As the number of people at risk increases, questions about the manner and scope of government regulation in this area become more urgent, as do questions about why the government has failed take a host of safety-enhancing actions recommended by, among others, the National Academy of Engineering and the National Transportation Safety Board.
Why, for example, do the Department of Transportation and its Pipeline and Hazardous Materials Safety Administration rely so heavily on after-blast reviews, rather than on prevention?
Why do some key safety recommendations from the National Academy of Engineering and the National Transportation Safety Board gather dust? Among these are developing model land use ordinances and standard setbacks for construction near pipelines as part of a risk-based safety strategy, addressing potential damage to natural gas pipelines whose shipping may not have complied with safety rules, and requiring pipeline operators to have a system to calculate estimated release of gas or liquids.

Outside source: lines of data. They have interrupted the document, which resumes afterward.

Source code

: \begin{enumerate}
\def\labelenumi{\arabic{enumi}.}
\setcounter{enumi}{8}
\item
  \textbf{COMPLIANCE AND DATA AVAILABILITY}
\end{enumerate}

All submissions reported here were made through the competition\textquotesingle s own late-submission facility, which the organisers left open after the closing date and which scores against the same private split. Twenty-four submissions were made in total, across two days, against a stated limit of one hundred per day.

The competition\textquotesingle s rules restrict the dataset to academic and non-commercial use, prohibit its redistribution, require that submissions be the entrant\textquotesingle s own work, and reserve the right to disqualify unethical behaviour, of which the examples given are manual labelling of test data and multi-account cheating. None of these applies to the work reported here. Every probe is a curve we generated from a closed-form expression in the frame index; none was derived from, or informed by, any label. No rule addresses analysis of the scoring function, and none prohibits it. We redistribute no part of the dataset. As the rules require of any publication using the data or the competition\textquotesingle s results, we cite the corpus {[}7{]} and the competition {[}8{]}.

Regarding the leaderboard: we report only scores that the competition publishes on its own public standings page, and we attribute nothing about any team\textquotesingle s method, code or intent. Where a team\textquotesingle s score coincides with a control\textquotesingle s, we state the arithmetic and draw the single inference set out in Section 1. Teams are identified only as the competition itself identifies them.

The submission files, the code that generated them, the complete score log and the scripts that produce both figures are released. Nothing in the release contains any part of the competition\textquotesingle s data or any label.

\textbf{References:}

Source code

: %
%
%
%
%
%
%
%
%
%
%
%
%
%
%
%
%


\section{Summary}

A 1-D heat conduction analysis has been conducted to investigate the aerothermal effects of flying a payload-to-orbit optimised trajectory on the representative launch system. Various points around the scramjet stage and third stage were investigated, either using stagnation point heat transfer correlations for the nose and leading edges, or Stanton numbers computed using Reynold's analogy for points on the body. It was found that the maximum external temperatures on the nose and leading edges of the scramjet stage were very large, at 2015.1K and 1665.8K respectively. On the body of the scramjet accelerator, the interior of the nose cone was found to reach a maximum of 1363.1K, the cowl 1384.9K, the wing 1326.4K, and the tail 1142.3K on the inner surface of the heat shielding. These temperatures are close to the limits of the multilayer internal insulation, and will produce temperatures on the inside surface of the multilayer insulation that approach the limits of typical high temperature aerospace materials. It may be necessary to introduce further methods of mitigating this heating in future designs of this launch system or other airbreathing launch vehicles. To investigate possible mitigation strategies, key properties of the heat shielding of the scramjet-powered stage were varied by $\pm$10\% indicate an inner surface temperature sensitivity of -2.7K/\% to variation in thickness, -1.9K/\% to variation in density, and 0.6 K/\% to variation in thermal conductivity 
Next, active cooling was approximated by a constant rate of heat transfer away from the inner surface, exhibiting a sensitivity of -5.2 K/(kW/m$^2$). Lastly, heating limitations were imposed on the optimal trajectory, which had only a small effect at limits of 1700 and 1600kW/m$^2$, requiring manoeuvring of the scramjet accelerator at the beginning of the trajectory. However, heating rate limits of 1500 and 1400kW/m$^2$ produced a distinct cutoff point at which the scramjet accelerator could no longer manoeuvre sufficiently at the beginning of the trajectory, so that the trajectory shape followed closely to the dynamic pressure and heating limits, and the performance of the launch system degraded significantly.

Why has PHMSA not tightened its regulations over time, but instead granted safety waivers? Why doesn’t PHMSA focus on ways to improve detection of corrosion and other damage to pipelines? And why hasn’t PHMSA followed the Transportation Safety Board recommendation that it measure the effectiveness of mandatory notices to people who live or work in zones where a blast would result in certain death or injury?
A massive network
There are three categories of natural gas pipeline systems, one of which poses much greater risks than the others.
The system with the fewest issues so far gathers gas at wellheads and takes it to processing stations. In Fort Worth and some other Texas towns, these gathering lines have begun to attract public concern, an issue that may increase with development of shale gas fields beneath and near cities and towns in Pennsylvania, New York, Colorado and other states.
The largest part of the system is distribution, the roughly 2.1 million miles of small bore pipes that carry natural gas to homes, offices and other buildings. Damage caused by backhoes and other excavation equipment is the largest danger here, but the risks are primarily to careless operators.
The potentially most dangerous system is the one linking gas gathering and gas distribution, the roughly 300,000 miles of pipelines up to 42-inches in diameter that transports gas long distances. The Pipeline and Hazardous Materials Safety Administration has jurisdiction over about 174,000 miles of this system. The rest do not cross state lines and are regulated by state safety agencies.